Snowplow not staging any logs and is not running the EMR jobs


#1

I am trying to run snowplow emr-etl-runner using cloudfront collector. I can se the raw logs in the relevant s3 bucket. But when I try to run the job with ---->
./snowplow-emr-etl-runner --config config/c.yml --resolver config/iglu_resolver.json --debug

I just get the following text —>

[2017-07-06T09:21:34.135000 #2007] DEBUG -- : Staging raw logs...

And nothing else. When I skip the staging process, the EMR is not starting up and I’m just getting this output — >

D, [2017-07-06T09:22:44.957000 #2325] DEBUG -- : Initializing EMR jobflow

I managed to run the process the first time without any hiccups but it is refusing to run now. Please help


#2

are there any logs in shredded good folder? or enriched good folder?


#3

enriched good folder has only the files from the previous run. No file from this month is there.


#4

last resort for me was to do the following if it gets really stuck. i’m assuming at this point you only have files in “processing” and “enriched” folders.

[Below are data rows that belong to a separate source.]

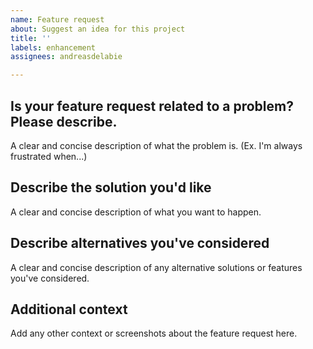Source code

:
 ```yaml
---
name: Feature request
about: Suggest an idea for this project
title: ''
labels: enhancement
assignees: andreasdelabie

---
```


## Is your feature request related to a problem? Please describe.
A clear and concise description of what the problem is. (Ex. I'm always frustrated when...)

## Describe the solution you'd like
A clear and concise description of what you want to happen.

## Describe alternatives you've considered
A clear and concise description of any alternative solutions or features you've considered.

## Additional context
Add any other context or screenshots about the feature request here.
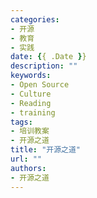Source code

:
 ```yaml
---
categories:
- 开源
- 教育
- 实践
date: {{ .Date }}
description: ""
keywords:
- Open Source
- Culture
- Reading
- training
tags:
- 培训教案
- 开源之道
title: "开源之道"
url: ""
authors:
- 开源之道
---
```

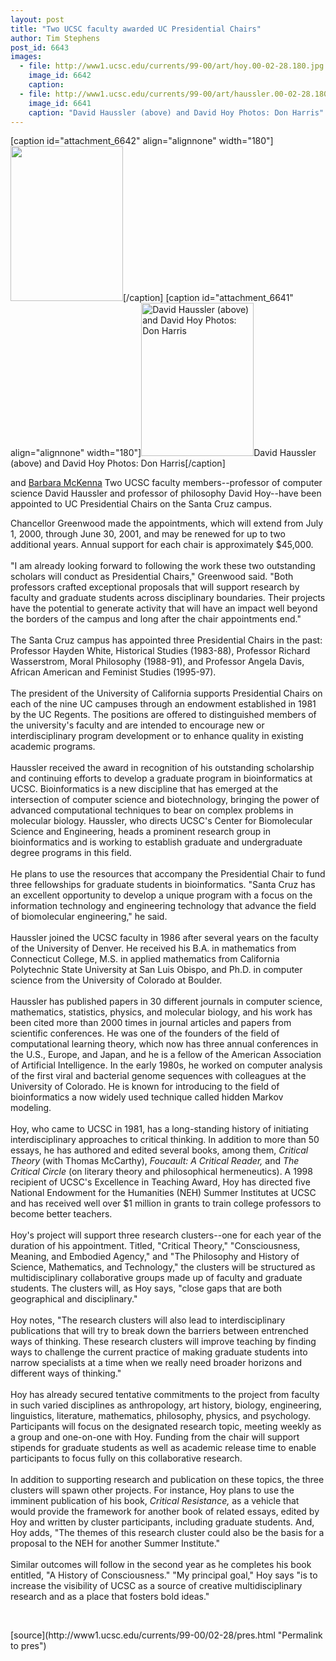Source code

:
 ```yaml
---
layout: post
title: "Two UCSC faculty awarded UC Presidential Chairs"
author: Tim Stephens
post_id: 6643
images:
  - file: http://www1.ucsc.edu/currents/99-00/art/hoy.00-02-28.180.jpg
    image_id: 6642
    caption: 
  - file: http://www1.ucsc.edu/currents/99-00/art/haussler.00-02-28.180.jpg
    image_id: 6641
    caption: "David Haussler (above) and David Hoy Photos: Don Harris"
---
```


[caption id="attachment_6642" align="alignnone" width="180"]<a href="http://localhost/mysite/wp-content/uploads/2000/02/hoy.00-02-28.180.jpg"><img class="size-full wp-image-6642" src="http://localhost/mysite/wp-content/uploads/2000/02/hoy.00-02-28.180.jpg" alt="" width="180" height="248" /></a>[/caption]
[caption id="attachment_6641" align="alignnone" width="180"]<a href="http://localhost/mysite/wp-content/uploads/2000/02/haussler.00-02-28.180.jpg"><img class="size-full wp-image-6641" src="http://localhost/mysite/wp-content/uploads/2000/02/haussler.00-02-28.180.jpg" alt="David Haussler (above) and David Hoy Photos: Don Harris" width="180" height="245" /></a>David Haussler (above) and David Hoy Photos: Don Harris[/caption]
<p>
  and <a href="mailto:mckenna@cats.ucsc.edu">Barbara McKenna</a> Two UCSC faculty members--professor of computer science David Haussler and professor of philosophy David Hoy--have been appointed to UC Presidential Chairs on the Santa Cruz campus.
</p>Chancellor Greenwood made the appointments, which will extend from July 1, 2000, through June 30, 2001, and may be renewed for up to two additional years. Annual support for each chair is approximately $45,000.<br>
<br>
"I am already looking forward to following the work these two outstanding scholars will conduct as Presidential Chairs," Greenwood said. "Both professors crafted exceptional proposals that will support research by faculty and graduate students across disciplinary boundaries. Their projects have the potential to generate activity that will have an impact well beyond the borders of the campus and long after the chair appointments end."<br>
<br>
The Santa Cruz campus has appointed three Presidential Chairs in the past: Professor Hayden White, Historical Studies (1983-88), Professor Richard Wasserstrom, Moral Philosophy (1988-91), and Professor Angela Davis, African American and Feminist Studies (1995-97).<br>
<br>
The president of the University of California supports Presidential Chairs on each of the nine UC campuses through an endowment established in 1981 by the UC Regents. The positions are offered to distinguished members of the university's faculty and are intended to encourage new or interdisciplinary program development or to enhance quality in existing academic programs.<br>
<br>
Haussler received the award in recognition of his outstanding scholarship and continuing efforts to develop a graduate program in bioinformatics at UCSC. Bioinformatics is a new discipline that has emerged at the intersection of computer science and biotechnology, bringing the power of advanced computational techniques to bear on complex problems in molecular biology. Haussler, who directs UCSC's Center for Biomolecular Science and Engineering, heads a prominent research group in bioinformatics and is working to establish graduate and undergraduate degree programs in this field.<br>
<br>
He plans to use the resources that accompany the Presidential Chair to fund three fellowships for graduate students in bioinformatics. "Santa Cruz has an excellent opportunity to develop a unique program with a focus on the information technology and engineering technology that advance the field of biomolecular engineering," he said.<br>
<br>
Haussler joined the UCSC faculty in 1986 after several years on the faculty of the University of Denver. He received his B.A. in mathematics from Connecticut College, M.S. in applied mathematics from California Polytechnic State University at San Luis Obispo, and Ph.D. in computer science from the University of Colorado at Boulder.<br>
<br>
Haussler has published papers in 30 different journals in computer science, mathematics, statistics, physics, and molecular biology, and his work has been cited more than 2000 times in journal articles and papers from scientific conferences. He was one of the founders of the field of computational learning theory, which now has three annual conferences in the U.S., Europe, and Japan, and he is a fellow of the American Association of Artificial Intelligence. In the early 1980s, he worked on computer analysis of the first viral and bacterial genome sequences with colleagues at the University of Colorado. He is known for introducing to the field of bioinformatics a now widely used technique called hidden Markov modeling.<br>
<br>
Hoy, who came to UCSC in 1981, has a long-standing history of initiating interdisciplinary approaches to critical thinking. In addition to more than 50 essays, he has authored and edited several books, among them, <i>Critical Theory</i> (with Thomas McCarthy), <i>Foucault: A Critical Reader,</i> and <i>The Critical Circle</i> (on literary theory and philosophical hermeneutics). A 1998 recipient of UCSC's Excellence in Teaching Award, Hoy has directed five National Endowment for the Humanities (NEH) Summer Institutes at UCSC and has received well over $1 million in grants to train college professors to become better teachers.<br>
<br>
Hoy's project will support three research clusters--one for each year of the duration of his appointment. Titled, "Critical Theory," "Consciousness, Meaning, and Embodied Agency," and "The Philosophy and History of Science, Mathematics, and Technology," the clusters will be structured as multidisciplinary collaborative groups made up of faculty and graduate students. The clusters will, as Hoy says, "close gaps that are both geographical and disciplinary."<br>
<br>
Hoy notes, "The research clusters will also lead to interdisciplinary publications that will try to break down the barriers between entrenched ways of thinking. These research clusters will improve teaching by finding ways to challenge the current practice of making graduate students into narrow specialists at a time when we really need broader horizons and different ways of thinking."<br>
<br>
Hoy has already secured tentative commitments to the project from faculty in such varied disciplines as anthropology, art history, biology, engineering, linguistics, literature, mathematics, philosophy, physics, and psychology. Participants will focus on the designated research topic, meeting weekly as a group and one-on-one with Hoy. Funding from the chair will support stipends for graduate students as well as academic release time to enable participants to focus fully on this collaborative research.<br>
<br>
In addition to supporting research and publication on these topics, the three clusters will spawn other projects. For instance, Hoy plans to use the imminent publication of his book, <i>Critical Resistance,</i> as a vehicle that would provide the framework for another book of related essays, edited by Hoy and written by cluster participants, including graduate students. And, Hoy adds, "The themes of this research cluster could also be the basis for a proposal to the NEH for another Summer Institute."<br>
<br>
Similar outcomes will follow in the second year as he completes his book entitled, "A History of Consciousness." "My principal goal," Hoy says "is to increase the visibility of UCSC as a source of creative multidisciplinary research and as a place that fosters bold ideas."
<p>
  <br>

</p>
[source](http://www1.ucsc.edu/currents/99-00/02-28/pres.html "Permalink to pres")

  1. delete all files from enriched good and shredded good.
  2. and do a full run again using skip staging so it just processes the logs in processing folder only.

depends on how big your log files are and worth rerunning from scratch.

you can also try and just run shred at this point since you have enriched files intact as long as you know enriched files are 100% done.


#5

Hi @masterlittle.

This DAG is illustrating different steps of the Snowplow batch pipeline and recovering process for the steps.

If the pipeline fails during the EMR you should determine at which step it happened and take right actions.

As @mjensen’s already said: if you want to run the pipeline from the top (don’t use --skip staging) all buckets should be empty (processing, enriched and shredded good). If you want to skip staging (files are already present in processing) - enriched and shredded good buckets should be empty for the run.

Hope this helps,
Egor


#6

Hi. Thanks for the help. I emptied the buckets and it works fine with one caveat.

The job runs fine from top to bottom except at the last stage when the files need to be moved to the enriched and shredded archive bucket. For some reason this step never takes place. I have to manually copy the files to the archive so that I can run the next job. What could be the issue?

I am not using any additional enrichment or shredder storage. I just want my parsed files in an s3 bucket.